2. Gesell’s Remedies Are Flawed and Counterproductive

     Because his diagnosis misses the real economic problem, the structural price-income gap, and is only partially correct in reference to the more superficial problem of hoarding, the remedies that Gesell proposes miss the mark and are actually likely to cause additional problems of their own.

     To begin with, demurrage cannot address the core economic problem, not even by a side wind, because it only accelerates the flow of money; it does nothing to fill the recurring price-income gap that is caused by the A+B factor.

     Because money is not permanent, but is created and destroyed by the banking system and because money is used to catalyze production and to distribute income for consumption, the two main accountancy cycles that dominate economic life, the creation and destruction of money on the one hand, and the creation and destruction of prices via the spending of  purchasing power on the other, are linked. The money created by the one cycle is the source of funds for liquidating prices in the other.

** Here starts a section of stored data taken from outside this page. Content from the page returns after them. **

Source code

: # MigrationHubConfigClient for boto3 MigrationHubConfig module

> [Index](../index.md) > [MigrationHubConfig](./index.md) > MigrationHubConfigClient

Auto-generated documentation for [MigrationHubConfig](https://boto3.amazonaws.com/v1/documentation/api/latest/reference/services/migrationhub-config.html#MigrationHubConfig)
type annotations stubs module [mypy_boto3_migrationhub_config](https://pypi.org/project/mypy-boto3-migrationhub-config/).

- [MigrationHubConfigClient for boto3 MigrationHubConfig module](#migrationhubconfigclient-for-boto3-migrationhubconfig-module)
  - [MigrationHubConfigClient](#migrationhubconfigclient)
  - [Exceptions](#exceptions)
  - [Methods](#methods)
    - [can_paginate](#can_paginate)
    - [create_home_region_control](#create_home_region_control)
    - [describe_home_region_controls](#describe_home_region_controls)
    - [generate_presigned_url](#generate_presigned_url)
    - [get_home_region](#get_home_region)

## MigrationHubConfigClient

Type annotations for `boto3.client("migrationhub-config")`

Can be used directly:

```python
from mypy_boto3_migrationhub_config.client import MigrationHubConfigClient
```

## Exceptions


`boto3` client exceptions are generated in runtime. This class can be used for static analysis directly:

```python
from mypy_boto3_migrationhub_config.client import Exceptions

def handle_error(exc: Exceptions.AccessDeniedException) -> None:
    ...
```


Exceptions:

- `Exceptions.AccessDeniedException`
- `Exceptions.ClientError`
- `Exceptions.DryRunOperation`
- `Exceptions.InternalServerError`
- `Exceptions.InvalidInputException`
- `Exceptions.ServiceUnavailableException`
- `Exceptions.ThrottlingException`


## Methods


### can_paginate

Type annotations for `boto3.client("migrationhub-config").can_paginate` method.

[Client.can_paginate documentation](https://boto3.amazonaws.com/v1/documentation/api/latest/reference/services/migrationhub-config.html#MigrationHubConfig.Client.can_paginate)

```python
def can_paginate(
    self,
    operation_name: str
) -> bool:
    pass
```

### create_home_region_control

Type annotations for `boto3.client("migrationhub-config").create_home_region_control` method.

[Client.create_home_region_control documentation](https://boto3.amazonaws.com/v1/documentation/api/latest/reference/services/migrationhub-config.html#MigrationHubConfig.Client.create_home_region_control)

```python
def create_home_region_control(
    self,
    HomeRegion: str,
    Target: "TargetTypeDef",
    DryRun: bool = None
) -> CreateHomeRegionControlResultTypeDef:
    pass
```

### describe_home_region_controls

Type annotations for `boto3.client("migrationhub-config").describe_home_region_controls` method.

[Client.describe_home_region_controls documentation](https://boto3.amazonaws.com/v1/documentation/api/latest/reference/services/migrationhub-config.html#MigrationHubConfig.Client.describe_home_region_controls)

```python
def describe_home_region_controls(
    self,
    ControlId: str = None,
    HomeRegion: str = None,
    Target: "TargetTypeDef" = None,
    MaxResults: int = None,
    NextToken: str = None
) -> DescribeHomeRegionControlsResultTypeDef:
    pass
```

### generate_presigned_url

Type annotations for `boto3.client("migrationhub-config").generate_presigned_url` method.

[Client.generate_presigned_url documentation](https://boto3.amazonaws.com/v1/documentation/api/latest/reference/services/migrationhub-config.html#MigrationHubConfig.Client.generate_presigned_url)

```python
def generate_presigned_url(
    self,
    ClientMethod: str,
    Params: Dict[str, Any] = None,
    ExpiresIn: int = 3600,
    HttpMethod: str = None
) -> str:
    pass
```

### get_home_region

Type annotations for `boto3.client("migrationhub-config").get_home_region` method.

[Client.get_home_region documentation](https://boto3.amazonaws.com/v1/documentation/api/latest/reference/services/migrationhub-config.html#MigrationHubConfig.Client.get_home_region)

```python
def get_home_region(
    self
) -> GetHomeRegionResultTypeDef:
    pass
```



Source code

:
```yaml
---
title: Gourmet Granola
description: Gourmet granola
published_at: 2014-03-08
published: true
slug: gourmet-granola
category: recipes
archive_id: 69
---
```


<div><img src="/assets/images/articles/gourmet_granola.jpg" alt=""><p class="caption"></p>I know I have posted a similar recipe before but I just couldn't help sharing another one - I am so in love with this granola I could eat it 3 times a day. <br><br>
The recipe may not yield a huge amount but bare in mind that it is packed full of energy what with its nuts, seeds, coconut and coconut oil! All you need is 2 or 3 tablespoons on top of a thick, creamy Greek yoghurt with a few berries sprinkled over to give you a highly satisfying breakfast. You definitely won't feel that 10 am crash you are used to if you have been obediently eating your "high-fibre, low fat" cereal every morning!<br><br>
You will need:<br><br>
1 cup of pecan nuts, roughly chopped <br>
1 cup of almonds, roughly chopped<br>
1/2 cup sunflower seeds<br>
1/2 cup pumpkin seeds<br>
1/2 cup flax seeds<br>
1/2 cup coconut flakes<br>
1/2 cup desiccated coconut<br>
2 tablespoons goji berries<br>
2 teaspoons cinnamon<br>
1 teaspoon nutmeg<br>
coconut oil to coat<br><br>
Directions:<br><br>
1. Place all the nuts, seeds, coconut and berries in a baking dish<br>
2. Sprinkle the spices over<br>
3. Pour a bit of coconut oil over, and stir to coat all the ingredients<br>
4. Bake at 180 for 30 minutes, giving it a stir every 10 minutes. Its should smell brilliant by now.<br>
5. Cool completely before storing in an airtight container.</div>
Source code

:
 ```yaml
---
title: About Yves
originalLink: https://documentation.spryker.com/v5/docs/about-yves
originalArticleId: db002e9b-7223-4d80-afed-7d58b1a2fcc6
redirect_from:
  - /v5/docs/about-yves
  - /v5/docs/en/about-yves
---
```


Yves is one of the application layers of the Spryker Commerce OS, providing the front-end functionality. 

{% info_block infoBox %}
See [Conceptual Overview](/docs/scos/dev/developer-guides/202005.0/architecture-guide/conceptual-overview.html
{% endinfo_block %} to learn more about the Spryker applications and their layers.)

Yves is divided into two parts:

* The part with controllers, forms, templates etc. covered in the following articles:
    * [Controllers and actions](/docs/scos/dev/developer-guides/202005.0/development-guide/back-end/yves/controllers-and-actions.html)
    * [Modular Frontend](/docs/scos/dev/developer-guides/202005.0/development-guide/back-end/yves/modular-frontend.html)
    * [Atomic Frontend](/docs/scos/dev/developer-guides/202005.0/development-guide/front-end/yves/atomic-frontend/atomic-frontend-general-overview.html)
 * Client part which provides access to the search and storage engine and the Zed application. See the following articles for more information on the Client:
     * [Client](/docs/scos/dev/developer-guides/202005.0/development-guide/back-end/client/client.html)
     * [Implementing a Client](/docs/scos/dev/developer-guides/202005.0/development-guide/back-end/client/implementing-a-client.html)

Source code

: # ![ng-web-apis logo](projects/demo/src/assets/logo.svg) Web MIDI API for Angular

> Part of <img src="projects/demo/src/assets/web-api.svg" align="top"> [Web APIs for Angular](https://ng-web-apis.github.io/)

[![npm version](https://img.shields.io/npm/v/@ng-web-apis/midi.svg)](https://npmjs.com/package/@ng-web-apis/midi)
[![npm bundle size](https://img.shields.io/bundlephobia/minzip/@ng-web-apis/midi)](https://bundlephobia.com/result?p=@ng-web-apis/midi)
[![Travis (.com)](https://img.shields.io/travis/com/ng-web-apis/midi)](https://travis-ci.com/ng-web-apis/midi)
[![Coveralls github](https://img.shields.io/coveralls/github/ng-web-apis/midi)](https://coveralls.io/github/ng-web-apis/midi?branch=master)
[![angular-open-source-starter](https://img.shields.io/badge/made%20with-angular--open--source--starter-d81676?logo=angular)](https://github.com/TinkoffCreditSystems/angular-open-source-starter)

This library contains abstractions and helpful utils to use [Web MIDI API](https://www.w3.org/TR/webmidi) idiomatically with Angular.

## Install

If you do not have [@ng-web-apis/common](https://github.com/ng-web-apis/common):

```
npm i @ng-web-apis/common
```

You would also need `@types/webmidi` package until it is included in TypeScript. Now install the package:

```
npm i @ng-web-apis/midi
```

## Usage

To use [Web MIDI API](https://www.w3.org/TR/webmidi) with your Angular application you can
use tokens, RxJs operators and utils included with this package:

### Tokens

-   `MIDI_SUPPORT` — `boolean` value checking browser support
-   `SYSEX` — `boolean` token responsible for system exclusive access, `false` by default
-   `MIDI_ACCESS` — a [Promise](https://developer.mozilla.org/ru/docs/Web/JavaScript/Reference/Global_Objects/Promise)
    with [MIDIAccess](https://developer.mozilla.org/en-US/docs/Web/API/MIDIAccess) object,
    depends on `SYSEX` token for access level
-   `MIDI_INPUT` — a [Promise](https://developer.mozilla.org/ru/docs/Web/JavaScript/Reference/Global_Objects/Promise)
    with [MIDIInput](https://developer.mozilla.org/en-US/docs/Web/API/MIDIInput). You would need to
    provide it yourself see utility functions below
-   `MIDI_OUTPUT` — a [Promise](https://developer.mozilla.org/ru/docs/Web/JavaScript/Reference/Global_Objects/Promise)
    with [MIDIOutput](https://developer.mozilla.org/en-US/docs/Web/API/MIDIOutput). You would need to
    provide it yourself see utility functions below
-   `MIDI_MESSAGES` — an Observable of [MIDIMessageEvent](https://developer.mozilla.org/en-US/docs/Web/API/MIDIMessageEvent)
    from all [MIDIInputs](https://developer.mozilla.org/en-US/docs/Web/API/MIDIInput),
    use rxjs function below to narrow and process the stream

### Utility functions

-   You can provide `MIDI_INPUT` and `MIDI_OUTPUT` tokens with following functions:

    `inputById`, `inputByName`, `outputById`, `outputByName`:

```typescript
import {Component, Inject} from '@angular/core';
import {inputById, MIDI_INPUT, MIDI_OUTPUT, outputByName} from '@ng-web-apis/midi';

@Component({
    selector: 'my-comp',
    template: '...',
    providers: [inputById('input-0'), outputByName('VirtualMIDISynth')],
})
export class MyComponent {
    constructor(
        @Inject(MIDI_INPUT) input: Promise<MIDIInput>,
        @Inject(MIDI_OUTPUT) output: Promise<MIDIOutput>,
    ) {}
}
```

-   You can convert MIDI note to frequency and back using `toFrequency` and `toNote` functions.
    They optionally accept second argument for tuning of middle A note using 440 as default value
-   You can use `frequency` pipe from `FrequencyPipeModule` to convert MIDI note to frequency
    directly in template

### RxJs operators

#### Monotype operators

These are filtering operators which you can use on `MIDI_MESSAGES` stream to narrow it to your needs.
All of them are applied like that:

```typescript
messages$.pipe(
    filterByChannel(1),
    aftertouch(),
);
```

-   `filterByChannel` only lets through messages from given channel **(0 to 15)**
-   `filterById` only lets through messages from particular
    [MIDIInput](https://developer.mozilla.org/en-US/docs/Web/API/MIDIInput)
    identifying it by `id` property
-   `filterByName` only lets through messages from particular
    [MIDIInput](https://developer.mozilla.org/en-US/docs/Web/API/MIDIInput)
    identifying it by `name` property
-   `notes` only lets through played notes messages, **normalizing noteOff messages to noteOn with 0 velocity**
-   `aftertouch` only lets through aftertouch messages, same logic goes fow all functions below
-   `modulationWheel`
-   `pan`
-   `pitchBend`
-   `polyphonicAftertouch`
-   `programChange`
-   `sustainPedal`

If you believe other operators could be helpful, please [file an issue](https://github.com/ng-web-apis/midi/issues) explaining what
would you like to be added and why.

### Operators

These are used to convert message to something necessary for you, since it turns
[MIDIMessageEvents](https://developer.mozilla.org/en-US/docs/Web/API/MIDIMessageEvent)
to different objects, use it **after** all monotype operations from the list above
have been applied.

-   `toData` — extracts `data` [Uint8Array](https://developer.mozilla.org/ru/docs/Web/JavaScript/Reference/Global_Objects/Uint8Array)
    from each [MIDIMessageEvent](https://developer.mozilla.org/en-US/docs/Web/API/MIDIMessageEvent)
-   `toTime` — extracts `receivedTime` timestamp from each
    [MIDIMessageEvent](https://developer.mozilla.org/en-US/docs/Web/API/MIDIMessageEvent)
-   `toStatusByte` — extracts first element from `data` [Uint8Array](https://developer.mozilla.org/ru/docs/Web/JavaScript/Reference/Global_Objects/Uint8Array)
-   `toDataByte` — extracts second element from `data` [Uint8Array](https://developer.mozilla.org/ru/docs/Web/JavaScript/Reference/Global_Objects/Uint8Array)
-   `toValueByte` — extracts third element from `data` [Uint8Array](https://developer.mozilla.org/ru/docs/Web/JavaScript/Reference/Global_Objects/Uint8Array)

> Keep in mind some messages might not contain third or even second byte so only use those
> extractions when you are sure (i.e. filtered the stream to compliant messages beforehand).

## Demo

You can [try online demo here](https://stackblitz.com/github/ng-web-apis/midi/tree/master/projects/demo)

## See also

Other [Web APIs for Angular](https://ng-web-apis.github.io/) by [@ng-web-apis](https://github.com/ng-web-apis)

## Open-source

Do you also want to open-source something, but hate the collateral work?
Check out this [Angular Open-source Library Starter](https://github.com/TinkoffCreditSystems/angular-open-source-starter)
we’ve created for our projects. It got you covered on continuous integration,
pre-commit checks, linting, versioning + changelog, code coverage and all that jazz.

But, as we have seen in examining the A+B factor, the two cycles are also fundamentally out of sync under the existing financial system. That is, as money is created and destroyed in the banking accountancy cycle, costs and prices are being generated faster than incomes can be distributed in the price system’s accountancy cycle. This is due fundamentally to the fact that not all costs are distributable as concurrent income.

     Now, a policy like demurrage can speed up these cycles to be sure, but increasing the velocity of money can do nothing by itself to close the A + B gap. It merely forces the existing volume of money through the same accountancy cycles at a higher frequency. Every production cycle will still be generating prices (A + B) faster than it distributes incomes (A). The result is not an increase of purchasing power relative to corresponding prices, but a more rapid recurrence of the same deficiency. No amount of increased velocity can compensate for a system that systematically fails to distribute sufficient purchasing power in the first place. In other words, even with perfect circulation (no hoarding), aggregate price generation will exceed the rate of aggregate income distribution. The price-income gap is structural (mathematical), not behavioural or psychological.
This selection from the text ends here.